A team normally needs for a whole season as average between 6 and 8 tubs.
They carry 4 at each race (3 assembled cars, official + T, and then a spare tub disassembled) and then need a few more for testing.
The limitation on testing, with a max of 2 cars used contemporarily each day also reduced the total number of chassis needed compared with few years ago.
The first tub built is used for crash tests and typically not used for races, possibly only as spare for the very first races when further tubs aren’t ready yet.
Usually teams build pretty much all the chassis they are planning to use at the start of the year so by late April they stop the “production”. At that point only in case of irreparable damages or in case of modification of the design/building method, new tubs are needed.
Amongst the theoretically identical tubs that teams have since the start of season, you’ll find that more often than not, a driver will show a preference for a given chassis and, although with varying level of affection, will try to use it as long as possible. During the whole season, bar exceptional circumstances a single driver typically uses a couple of different chassis in total for the races and more often than not one of them for lot more races than the other one (something like 13-15 vs 5-3).
Furthermore, contrarily to few years ago when #1 driver of each team often was using 2 cars in practice to then pick for the race the one he preferred, nowadays the car you make the first lap of the weekend on is the car you’ll keep till the end of race hence they don’t change chassis but in case of damage. Given then the engine rules, the number of laps in the weekend is drastically reduced (Renault typically didn’t even make a single lap in the first hour of Friday practice). Nowadays in a single weekend drivers run 500 km or little more, considering the whole season this means 9000-9500 km; a tub can easily cope with that, it would be quite worrying if it wasn’t the case.
Consequently that Alonso apparently used the same tub for all the races isn’t something extraordinary and tells nothing about Renault budget (that is lot bigger than Briatore would ever admit, even under torture... more or less 2.6-2.7 times more than the 1/3 of biggest one

), reliability, ability to build cars etc etc. probably if you looked at the km each one of the existing R26 tubs completed on track in total you would find that the R26-03 isn’t even the one used the most.

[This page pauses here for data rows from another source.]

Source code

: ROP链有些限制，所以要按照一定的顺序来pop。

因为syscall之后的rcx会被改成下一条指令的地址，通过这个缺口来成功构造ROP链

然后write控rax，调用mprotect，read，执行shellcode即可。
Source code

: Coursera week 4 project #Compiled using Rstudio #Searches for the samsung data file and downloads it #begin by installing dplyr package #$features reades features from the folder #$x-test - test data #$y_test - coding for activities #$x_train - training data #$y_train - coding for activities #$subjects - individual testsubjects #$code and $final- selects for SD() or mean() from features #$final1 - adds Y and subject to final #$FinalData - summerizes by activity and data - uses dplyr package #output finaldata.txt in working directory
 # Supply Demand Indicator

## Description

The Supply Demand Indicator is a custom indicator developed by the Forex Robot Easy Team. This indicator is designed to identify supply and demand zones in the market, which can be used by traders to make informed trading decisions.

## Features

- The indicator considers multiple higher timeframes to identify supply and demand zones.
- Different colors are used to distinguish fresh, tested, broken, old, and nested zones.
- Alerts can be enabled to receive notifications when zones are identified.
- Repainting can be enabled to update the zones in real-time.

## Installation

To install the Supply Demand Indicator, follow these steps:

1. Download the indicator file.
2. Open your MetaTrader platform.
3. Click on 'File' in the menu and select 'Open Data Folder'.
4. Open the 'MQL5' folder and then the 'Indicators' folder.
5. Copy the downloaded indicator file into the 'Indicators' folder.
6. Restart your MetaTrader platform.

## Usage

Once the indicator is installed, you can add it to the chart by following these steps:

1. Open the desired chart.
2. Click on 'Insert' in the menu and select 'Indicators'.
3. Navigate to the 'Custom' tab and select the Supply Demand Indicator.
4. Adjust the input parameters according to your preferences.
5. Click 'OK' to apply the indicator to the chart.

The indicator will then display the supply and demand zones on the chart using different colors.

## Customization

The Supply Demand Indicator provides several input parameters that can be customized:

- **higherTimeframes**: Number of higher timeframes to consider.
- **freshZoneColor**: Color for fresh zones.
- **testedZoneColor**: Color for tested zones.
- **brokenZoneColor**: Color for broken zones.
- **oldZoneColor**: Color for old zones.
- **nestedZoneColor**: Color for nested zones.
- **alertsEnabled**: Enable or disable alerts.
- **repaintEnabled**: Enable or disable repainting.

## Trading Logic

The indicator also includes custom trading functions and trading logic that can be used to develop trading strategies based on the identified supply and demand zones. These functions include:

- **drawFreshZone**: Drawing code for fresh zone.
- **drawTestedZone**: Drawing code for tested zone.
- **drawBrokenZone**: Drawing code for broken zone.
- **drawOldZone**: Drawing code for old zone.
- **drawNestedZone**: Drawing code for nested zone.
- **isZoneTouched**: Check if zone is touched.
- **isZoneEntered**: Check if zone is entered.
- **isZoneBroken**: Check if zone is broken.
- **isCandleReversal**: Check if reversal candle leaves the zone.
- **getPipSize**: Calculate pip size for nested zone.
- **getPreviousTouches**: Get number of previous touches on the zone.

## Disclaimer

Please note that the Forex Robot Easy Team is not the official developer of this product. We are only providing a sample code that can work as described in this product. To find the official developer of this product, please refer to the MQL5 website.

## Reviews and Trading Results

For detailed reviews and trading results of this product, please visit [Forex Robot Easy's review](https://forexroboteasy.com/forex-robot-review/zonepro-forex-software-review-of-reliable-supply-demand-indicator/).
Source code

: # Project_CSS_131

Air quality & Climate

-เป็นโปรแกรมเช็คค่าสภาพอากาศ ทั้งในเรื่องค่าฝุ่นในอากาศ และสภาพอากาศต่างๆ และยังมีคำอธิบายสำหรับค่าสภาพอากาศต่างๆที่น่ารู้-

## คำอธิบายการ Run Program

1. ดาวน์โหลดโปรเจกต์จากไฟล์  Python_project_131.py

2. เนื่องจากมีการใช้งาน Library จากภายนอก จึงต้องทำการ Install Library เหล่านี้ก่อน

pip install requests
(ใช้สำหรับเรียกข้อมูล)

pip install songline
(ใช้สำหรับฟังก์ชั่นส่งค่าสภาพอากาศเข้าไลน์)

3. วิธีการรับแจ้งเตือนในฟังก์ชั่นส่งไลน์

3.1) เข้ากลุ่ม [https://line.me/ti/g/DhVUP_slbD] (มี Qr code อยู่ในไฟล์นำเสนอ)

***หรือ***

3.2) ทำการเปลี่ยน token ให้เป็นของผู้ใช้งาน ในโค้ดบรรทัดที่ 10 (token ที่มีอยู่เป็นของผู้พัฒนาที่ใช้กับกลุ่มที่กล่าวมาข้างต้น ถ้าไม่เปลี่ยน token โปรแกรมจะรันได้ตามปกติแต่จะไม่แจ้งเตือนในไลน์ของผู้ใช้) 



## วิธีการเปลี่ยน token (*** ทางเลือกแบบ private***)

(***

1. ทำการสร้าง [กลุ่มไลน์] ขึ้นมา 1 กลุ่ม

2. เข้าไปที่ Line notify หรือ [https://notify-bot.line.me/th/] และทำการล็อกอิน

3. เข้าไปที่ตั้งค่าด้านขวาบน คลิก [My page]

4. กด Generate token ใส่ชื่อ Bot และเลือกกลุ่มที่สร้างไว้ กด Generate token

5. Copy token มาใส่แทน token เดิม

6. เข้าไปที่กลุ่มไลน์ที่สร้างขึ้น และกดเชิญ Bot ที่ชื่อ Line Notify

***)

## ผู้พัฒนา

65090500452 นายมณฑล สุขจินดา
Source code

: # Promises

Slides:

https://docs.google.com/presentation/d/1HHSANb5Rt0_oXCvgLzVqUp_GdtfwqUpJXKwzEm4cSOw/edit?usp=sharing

Very likely it was Alonso himself that preferred it over the other ones and not necessarily because it was better, possibly just because he, consciously or not, convinced himself that it was the lucky one.
manchild wrote:
FIA scrutineering reports can confirm that.
In the scrutineering reports the cars are identified only by race number and the race number is related to the driver. Chassis number isn’t reported.
The only thing the scrutineering reports can confirm is that Alonso never changed chassis during parc fermé because that would be indicated (as for example Massa in Australia), but you can’t find there if the tub used in a given race is the same used in other ones. Actually it wouldn’t even be reported if someone changed the chassis while not in parc fermé, for example between Friday and Saturday, it would be just like changing any other part, allowed freely during the weekend bar in parc fermé when approval is needed. Only “special” part the change of which is always reported is, obviously, the engine because of the related penalty.